■ WORK REQUIRED ■
Write the records below out again exactly as given, with no images.

START SOURCE MATERIAL

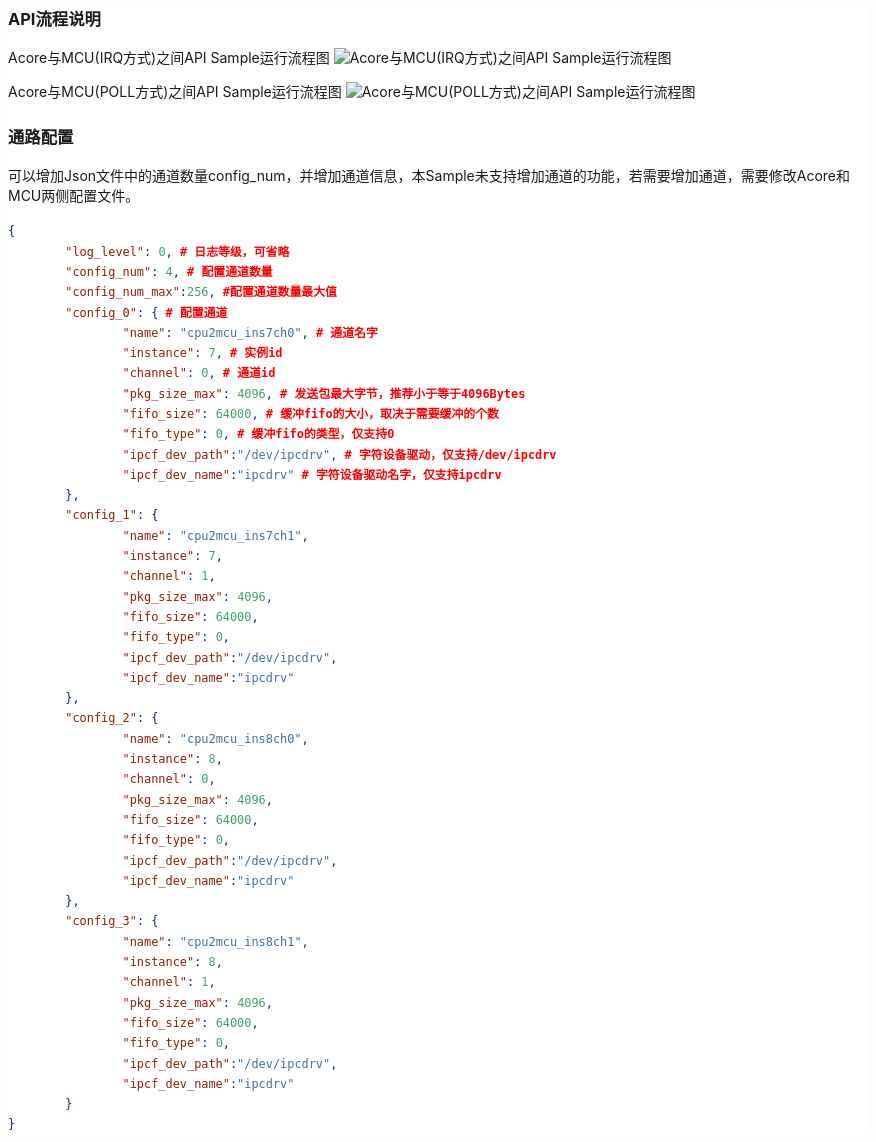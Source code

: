 ### API流程说明

Acore与MCU(IRQ方式)之间API Sample运行流程图
![Acore与MCU(IRQ方式)之间API Sample运行流程图](https://rdk-doc.oss-cn-beijing.aliyuncs.com/doc/img/07_Advanced_development/02_linux_development/driver_development_s100/sampleirqapi.png)

Acore与MCU(POLL方式)之间API Sample运行流程图
![Acore与MCU(POLL方式)之间API Sample运行流程图](https://rdk-doc.oss-cn-beijing.aliyuncs.com/doc/img/07_Advanced_development/02_linux_development/driver_development_s100/samplepollapi.png)

### 通路配置
可以增加Json文件中的通道数量config_num，并增加通道信息，本Sample未支持增加通道的功能，若需要增加通道，需要修改Acore和MCU两侧配置文件。
```json
{
        "log_level": 0, # 日志等级，可省略
        "config_num": 4, # 配置通道数量
        "config_num_max":256, #配置通道数量最大值
        "config_0": { # 配置通道
                "name": "cpu2mcu_ins7ch0", # 通道名字
                "instance": 7, # 实例id
                "channel": 0, # 通道id
                "pkg_size_max": 4096, # 发送包最大字节，推荐小于等于4096Bytes
                "fifo_size": 64000, # 缓冲fifo的大小，取决于需要缓冲的个数
                "fifo_type": 0, # 缓冲fifo的类型，仅支持0
                "ipcf_dev_path":"/dev/ipcdrv", # 字符设备驱动，仅支持/dev/ipcdrv
                "ipcf_dev_name":"ipcdrv" # 字符设备驱动名字，仅支持ipcdrv
        },
        "config_1": {
                "name": "cpu2mcu_ins7ch1",
                "instance": 7,
                "channel": 1,
                "pkg_size_max": 4096,
                "fifo_size": 64000,
                "fifo_type": 0,
                "ipcf_dev_path":"/dev/ipcdrv",
                "ipcf_dev_name":"ipcdrv"
        },
        "config_2": {
                "name": "cpu2mcu_ins8ch0",
                "instance": 8,
                "channel": 0,
                "pkg_size_max": 4096,
                "fifo_size": 64000,
                "fifo_type": 0,
                "ipcf_dev_path":"/dev/ipcdrv",
                "ipcf_dev_name":"ipcdrv"
        },
        "config_3": {
                "name": "cpu2mcu_ins8ch1",
                "instance": 8,
                "channel": 1,
                "pkg_size_max": 4096,
                "fifo_size": 64000,
                "fifo_type": 0,
                "ipcf_dev_path":"/dev/ipcdrv",
                "ipcf_dev_name":"ipcdrv"
        }
}

```
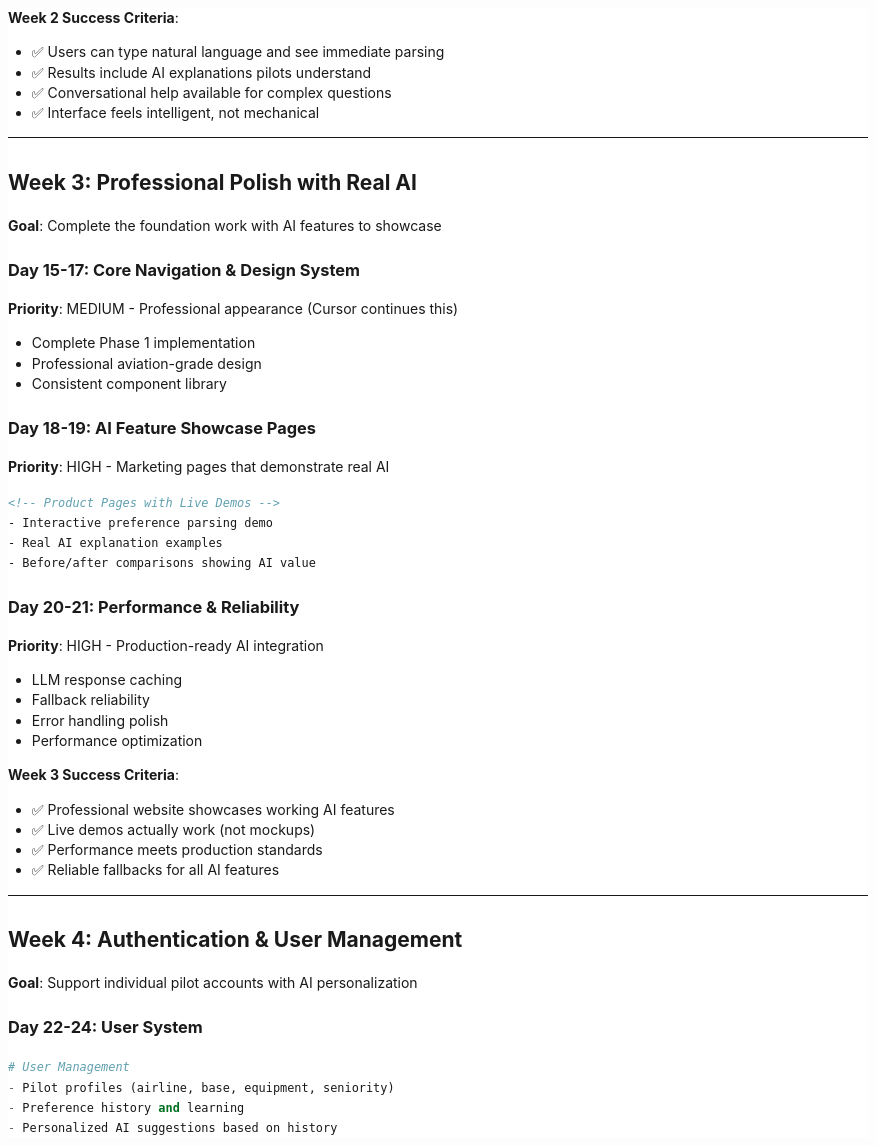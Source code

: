 **Week 2 Success Criteria**:
- ✅ Users can type natural language and see immediate parsing
- ✅ Results include AI explanations pilots understand
- ✅ Conversational help available for complex questions
- ✅ Interface feels intelligent, not mechanical

---

## **Week 3: Professional Polish with Real AI**
**Goal**: Complete the foundation work with AI features to showcase

### **Day 15-17: Core Navigation & Design System**
**Priority**: MEDIUM - Professional appearance (Cursor continues this)
- Complete Phase 1 implementation
- Professional aviation-grade design
- Consistent component library

### **Day 18-19: AI Feature Showcase Pages**
**Priority**: HIGH - Marketing pages that demonstrate real AI
```html
<!-- Product Pages with Live Demos -->
- Interactive preference parsing demo
- Real AI explanation examples
- Before/after comparisons showing AI value
```

### **Day 20-21: Performance & Reliability**
**Priority**: HIGH - Production-ready AI integration
- LLM response caching
- Fallback reliability
- Error handling polish
- Performance optimization

**Week 3 Success Criteria**:
- ✅ Professional website showcases working AI features
- ✅ Live demos actually work (not mockups)
- ✅ Performance meets production standards
- ✅ Reliable fallbacks for all AI features

---

## **Week 4: Authentication & User Management**
**Goal**: Support individual pilot accounts with AI personalization

### **Day 22-24: User System**
```python
# User Management
- Pilot profiles (airline, base, equipment, seniority)
- Preference history and learning
- Personalized AI suggestions based on history
```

END SOURCE MATERIAL

■ WRITTEN RESPONSE ■
Source code

: ### API流程说明

Acore与MCU(IRQ方式)之间API Sample运行流程图
![Acore与MCU(IRQ方式)之间API Sample运行流程图](https://rdk-doc.oss-cn-beijing.aliyuncs.com/doc/img/07_Advanced_development/02_linux_development/driver_development_s100/sampleirqapi.png)

Acore与MCU(POLL方式)之间API Sample运行流程图
![Acore与MCU(POLL方式)之间API Sample运行流程图](https://rdk-doc.oss-cn-beijing.aliyuncs.com/doc/img/07_Advanced_development/02_linux_development/driver_development_s100/samplepollapi.png)

### 通路配置
可以增加Json文件中的通道数量config_num，并增加通道信息，本Sample未支持增加通道的功能，若需要增加通道，需要修改Acore和MCU两侧配置文件。
```json
{
        "log_level": 0, # 日志等级，可省略
        "config_num": 4, # 配置通道数量
        "config_num_max":256, #配置通道数量最大值
        "config_0": { # 配置通道
                "name": "cpu2mcu_ins7ch0", # 通道名字
                "instance": 7, # 实例id
                "channel": 0, # 通道id
                "pkg_size_max": 4096, # 发送包最大字节，推荐小于等于4096Bytes
                "fifo_size": 64000, # 缓冲fifo的大小，取决于需要缓冲的个数
                "fifo_type": 0, # 缓冲fifo的类型，仅支持0
                "ipcf_dev_path":"/dev/ipcdrv", # 字符设备驱动，仅支持/dev/ipcdrv
                "ipcf_dev_name":"ipcdrv" # 字符设备驱动名字，仅支持ipcdrv
        },
        "config_1": {
                "name": "cpu2mcu_ins7ch1",
                "instance": 7,
                "channel": 1,
                "pkg_size_max": 4096,
                "fifo_size": 64000,
                "fifo_type": 0,
                "ipcf_dev_path":"/dev/ipcdrv",
                "ipcf_dev_name":"ipcdrv"
        },
        "config_2": {
                "name": "cpu2mcu_ins8ch0",
                "instance": 8,
                "channel": 0,
                "pkg_size_max": 4096,
                "fifo_size": 64000,
                "fifo_type": 0,
                "ipcf_dev_path":"/dev/ipcdrv",
                "ipcf_dev_name":"ipcdrv"
        },
        "config_3": {
                "name": "cpu2mcu_ins8ch1",
                "instance": 8,
                "channel": 1,
                "pkg_size_max": 4096,
                "fifo_size": 64000,
                "fifo_type": 0,
                "ipcf_dev_path":"/dev/ipcdrv",
                "ipcf_dev_name":"ipcdrv"
        }
}

```
Source code

: **Week 2 Success Criteria**:
- ✅ Users can type natural language and see immediate parsing
- ✅ Results include AI explanations pilots understand
- ✅ Conversational help available for complex questions
- ✅ Interface feels intelligent, not mechanical

---

## **Week 3: Professional Polish with Real AI**
**Goal**: Complete the foundation work with AI features to showcase

### **Day 15-17: Core Navigation & Design System**
**Priority**: MEDIUM - Professional appearance (Cursor continues this)
- Complete Phase 1 implementation
- Professional aviation-grade design
- Consistent component library

### **Day 18-19: AI Feature Showcase Pages**
**Priority**: HIGH - Marketing pages that demonstrate real AI
```html
<!-- Product Pages with Live Demos -->
- Interactive preference parsing demo
- Real AI explanation examples
- Before/after comparisons showing AI value
```

### **Day 20-21: Performance & Reliability**
**Priority**: HIGH - Production-ready AI integration
- LLM response caching
- Fallback reliability
- Error handling polish
- Performance optimization

**Week 3 Success Criteria**:
- ✅ Professional website showcases working AI features
- ✅ Live demos actually work (not mockups)
- ✅ Performance meets production standards
- ✅ Reliable fallbacks for all AI features

---

## **Week 4: Authentication & User Management**
**Goal**: Support individual pilot accounts with AI personalization

### **Day 22-24: User System**
```python
# User Management
- Pilot profiles (airline, base, equipment, seniority)
- Preference history and learning
- Personalized AI suggestions based on history
```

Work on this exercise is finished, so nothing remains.